Output, word for word, the lines of this listing that fall between the line with "with \(n\) pieces)" and the line with "(high estimation error)", counting both of those lines, and no others.

-- Records supplied --
++++
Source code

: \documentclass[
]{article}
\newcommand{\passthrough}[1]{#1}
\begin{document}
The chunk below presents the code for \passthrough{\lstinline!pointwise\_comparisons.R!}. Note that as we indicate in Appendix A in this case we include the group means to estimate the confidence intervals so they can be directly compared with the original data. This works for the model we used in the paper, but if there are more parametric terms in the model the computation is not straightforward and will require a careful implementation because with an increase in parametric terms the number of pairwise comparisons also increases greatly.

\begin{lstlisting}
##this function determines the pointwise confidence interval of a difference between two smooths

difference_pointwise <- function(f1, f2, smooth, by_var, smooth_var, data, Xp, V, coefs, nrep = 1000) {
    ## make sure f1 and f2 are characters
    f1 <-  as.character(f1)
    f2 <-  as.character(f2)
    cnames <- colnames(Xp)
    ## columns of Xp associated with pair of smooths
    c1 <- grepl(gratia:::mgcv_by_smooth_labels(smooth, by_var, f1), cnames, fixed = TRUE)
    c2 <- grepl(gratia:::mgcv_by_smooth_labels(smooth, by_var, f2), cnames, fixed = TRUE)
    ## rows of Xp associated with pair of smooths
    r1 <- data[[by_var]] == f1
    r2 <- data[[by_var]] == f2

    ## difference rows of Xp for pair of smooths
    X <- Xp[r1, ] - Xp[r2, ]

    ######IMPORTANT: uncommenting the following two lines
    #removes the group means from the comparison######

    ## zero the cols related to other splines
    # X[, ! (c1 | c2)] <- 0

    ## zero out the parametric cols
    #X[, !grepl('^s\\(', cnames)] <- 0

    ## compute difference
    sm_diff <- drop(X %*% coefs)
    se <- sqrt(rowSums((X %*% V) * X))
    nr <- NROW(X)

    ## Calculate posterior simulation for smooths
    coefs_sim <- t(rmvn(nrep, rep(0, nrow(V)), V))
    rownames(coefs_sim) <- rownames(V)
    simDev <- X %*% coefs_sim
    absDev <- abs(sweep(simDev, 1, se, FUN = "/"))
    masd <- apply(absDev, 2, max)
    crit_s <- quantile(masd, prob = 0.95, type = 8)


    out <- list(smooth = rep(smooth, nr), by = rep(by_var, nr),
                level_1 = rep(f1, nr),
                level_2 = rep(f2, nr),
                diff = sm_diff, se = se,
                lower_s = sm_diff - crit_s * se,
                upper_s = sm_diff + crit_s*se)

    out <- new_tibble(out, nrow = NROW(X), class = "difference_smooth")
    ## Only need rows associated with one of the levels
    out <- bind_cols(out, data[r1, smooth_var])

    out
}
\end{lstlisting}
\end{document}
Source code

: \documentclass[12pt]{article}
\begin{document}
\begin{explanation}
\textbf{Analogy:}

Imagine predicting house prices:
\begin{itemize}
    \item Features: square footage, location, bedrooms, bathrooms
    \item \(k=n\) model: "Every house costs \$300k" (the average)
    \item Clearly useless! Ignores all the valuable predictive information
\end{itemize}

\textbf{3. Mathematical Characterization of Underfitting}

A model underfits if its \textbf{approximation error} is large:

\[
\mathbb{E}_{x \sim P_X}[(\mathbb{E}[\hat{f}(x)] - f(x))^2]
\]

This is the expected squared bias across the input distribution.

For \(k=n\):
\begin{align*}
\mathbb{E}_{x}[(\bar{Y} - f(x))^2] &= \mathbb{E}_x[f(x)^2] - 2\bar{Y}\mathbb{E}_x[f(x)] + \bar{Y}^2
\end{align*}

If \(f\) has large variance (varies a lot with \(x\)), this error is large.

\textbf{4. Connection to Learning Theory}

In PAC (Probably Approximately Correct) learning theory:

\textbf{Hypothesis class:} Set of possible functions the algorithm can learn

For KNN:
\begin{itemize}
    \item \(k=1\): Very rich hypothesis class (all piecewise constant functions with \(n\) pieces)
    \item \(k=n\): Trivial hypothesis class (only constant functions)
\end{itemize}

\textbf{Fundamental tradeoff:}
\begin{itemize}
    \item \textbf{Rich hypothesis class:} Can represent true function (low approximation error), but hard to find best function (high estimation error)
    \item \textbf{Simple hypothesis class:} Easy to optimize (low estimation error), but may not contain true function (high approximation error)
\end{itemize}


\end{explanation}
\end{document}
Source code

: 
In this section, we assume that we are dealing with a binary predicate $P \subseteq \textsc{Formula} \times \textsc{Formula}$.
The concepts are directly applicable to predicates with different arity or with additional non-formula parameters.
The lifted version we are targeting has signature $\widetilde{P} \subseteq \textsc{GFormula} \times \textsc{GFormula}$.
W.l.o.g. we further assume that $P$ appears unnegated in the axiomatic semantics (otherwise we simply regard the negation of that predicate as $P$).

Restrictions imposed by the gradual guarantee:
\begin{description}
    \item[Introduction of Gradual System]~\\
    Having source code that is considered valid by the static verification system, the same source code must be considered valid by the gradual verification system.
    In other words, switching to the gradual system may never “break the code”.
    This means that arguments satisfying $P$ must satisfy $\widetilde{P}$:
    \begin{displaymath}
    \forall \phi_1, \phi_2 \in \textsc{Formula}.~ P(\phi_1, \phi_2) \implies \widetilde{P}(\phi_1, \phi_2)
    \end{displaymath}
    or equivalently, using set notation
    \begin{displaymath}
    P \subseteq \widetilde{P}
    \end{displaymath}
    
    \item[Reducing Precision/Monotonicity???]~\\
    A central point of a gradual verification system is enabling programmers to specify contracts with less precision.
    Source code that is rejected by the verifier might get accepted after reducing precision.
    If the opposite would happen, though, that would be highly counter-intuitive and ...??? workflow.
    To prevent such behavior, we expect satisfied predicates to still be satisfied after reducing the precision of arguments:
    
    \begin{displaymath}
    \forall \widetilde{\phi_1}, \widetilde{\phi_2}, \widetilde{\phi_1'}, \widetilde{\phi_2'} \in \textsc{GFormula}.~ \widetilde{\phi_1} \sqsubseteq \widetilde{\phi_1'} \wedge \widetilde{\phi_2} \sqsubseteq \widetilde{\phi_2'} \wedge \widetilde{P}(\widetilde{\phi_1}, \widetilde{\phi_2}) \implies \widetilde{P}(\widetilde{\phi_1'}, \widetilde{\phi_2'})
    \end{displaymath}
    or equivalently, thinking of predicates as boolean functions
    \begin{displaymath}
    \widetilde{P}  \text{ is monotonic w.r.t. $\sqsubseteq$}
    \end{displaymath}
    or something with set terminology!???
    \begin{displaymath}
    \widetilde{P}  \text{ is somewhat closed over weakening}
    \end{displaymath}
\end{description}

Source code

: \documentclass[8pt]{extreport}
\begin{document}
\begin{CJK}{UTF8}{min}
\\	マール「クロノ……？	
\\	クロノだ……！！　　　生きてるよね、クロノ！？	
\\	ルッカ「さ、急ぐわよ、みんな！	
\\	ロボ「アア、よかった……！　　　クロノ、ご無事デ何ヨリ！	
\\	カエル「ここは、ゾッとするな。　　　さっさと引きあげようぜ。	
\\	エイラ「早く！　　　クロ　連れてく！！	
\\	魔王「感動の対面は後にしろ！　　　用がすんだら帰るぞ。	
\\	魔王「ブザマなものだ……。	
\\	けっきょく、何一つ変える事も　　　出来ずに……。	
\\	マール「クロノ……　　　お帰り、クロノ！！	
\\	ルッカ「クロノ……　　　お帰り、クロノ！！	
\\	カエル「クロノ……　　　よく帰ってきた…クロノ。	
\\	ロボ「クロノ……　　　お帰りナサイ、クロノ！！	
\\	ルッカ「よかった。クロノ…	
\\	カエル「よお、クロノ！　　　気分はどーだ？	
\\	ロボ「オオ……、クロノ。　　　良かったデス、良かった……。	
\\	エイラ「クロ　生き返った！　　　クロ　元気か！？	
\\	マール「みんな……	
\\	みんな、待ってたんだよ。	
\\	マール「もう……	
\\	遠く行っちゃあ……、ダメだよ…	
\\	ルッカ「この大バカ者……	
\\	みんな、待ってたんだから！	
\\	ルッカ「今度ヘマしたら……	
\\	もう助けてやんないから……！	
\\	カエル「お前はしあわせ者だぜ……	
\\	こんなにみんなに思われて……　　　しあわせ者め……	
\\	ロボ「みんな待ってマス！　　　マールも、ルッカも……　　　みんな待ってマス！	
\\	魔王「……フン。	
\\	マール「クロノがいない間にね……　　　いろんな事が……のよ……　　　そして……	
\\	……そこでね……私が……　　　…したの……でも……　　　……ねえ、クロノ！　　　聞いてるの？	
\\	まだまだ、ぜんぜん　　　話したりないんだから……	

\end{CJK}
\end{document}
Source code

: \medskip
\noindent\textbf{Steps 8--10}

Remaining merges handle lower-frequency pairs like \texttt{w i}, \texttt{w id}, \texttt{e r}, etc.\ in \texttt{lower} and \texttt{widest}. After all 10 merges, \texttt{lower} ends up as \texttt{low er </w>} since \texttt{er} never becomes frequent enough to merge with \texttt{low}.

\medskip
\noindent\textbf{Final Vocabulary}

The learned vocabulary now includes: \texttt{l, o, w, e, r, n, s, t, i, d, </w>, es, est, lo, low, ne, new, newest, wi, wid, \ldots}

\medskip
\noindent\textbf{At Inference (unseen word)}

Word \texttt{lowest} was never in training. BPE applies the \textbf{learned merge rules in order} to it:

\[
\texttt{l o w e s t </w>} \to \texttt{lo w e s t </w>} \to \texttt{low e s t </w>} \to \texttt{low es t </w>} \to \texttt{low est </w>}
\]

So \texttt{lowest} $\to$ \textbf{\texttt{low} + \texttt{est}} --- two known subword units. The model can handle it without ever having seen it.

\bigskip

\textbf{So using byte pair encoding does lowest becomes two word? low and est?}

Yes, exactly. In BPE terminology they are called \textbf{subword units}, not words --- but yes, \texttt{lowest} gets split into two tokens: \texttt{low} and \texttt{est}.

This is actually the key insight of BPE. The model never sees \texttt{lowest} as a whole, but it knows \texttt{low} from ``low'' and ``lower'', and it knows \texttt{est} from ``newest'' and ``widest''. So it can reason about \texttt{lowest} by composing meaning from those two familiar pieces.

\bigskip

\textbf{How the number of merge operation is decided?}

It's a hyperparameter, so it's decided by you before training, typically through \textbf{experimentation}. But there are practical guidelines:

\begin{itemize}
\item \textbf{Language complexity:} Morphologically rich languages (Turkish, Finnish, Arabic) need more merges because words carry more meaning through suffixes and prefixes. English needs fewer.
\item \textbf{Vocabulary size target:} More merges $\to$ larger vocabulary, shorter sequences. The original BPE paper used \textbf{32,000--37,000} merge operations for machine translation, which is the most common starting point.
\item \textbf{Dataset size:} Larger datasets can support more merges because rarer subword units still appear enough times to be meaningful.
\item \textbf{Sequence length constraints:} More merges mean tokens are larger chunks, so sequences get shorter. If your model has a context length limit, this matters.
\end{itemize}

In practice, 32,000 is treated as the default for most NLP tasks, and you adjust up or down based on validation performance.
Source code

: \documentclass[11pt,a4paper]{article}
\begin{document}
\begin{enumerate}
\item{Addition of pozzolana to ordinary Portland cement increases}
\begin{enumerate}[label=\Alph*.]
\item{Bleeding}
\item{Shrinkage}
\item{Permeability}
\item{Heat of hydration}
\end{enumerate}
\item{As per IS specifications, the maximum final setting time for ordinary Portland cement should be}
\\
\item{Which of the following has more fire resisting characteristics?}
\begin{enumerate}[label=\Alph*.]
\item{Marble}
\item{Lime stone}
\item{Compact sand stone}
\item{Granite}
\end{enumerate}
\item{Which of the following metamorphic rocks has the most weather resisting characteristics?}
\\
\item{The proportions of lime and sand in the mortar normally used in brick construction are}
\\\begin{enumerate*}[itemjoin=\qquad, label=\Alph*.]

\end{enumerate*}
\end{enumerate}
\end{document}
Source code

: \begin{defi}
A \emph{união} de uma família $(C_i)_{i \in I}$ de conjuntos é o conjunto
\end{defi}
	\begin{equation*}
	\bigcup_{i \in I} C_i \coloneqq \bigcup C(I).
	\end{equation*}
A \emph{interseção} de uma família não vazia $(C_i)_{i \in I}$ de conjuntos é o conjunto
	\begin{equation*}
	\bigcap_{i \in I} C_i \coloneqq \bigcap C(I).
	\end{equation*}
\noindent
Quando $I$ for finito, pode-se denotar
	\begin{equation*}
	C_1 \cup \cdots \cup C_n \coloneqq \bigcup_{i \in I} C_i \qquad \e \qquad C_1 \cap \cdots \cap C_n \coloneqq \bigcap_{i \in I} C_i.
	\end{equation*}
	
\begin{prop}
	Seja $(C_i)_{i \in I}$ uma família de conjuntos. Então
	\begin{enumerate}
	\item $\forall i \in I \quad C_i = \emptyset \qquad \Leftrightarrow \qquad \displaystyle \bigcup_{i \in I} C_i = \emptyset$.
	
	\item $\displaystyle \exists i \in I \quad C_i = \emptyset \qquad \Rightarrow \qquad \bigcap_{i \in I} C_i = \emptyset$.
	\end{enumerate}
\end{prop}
++++
-- Solution to the problem --
    \item \(k=1\): Very rich hypothesis class (all piecewise constant functions with \(n\) pieces)
    \item \(k=n\): Trivial hypothesis class (only constant functions)
\end{itemize}

\textbf{Fundamental tradeoff:}
\begin{itemize}
    \item \textbf{Rich hypothesis class:} Can represent true function (low approximation error), but hard to find best function (high estimation error)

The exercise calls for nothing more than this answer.